** ASSIGNMENT **
Report each line of the entries below that has the word "dass" in it.

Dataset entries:
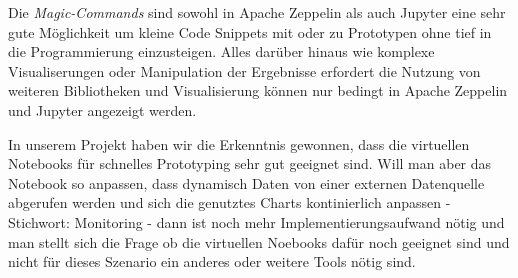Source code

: Die \textit{Magic-Commands} sind sowohl in Apache Zeppelin als auch Jupyter eine sehr gute Möglichkeit um kleine Code Snippets mit  oder  zu Prototypen ohne tief in die Programmierung einzusteigen.
Alles darüber hinaus wie komplexe Visualiserungen oder Manipulation der Ergebnisse erfordert die Nutzung von weiteren Bibliotheken und
Visualisierung können nur bedingt in Apache Zeppelin und Jupyter angezeigt werden.

In unserem Projekt haben wir die Erkenntnis gewonnen, dass die virtuellen Notebooks für schnelles Prototyping sehr gut geeignet sind.
Will man aber das Notebook so anpassen, dass \zb{} dynamisch Daten von einer externen Datenquelle abgerufen werden
und sich die genutztes Charts kontinierlich anpassen - Stichwort: Monitoring - dann ist noch mehr Implementierungsaufwand nötig und man stellt sich die
Frage ob die virtuellen Noebooks dafür noch geeignet sind und nicht für dieses Szenario ein anderes oder weitere Tools nötig sind.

** TASK RESULT **
In unserem Projekt haben wir die Erkenntnis gewonnen, dass die virtuellen Notebooks für schnelles Prototyping sehr gut geeignet sind.
Will man aber das Notebook so anpassen, dass \zb{} dynamisch Daten von einer externen Datenquelle abgerufen werden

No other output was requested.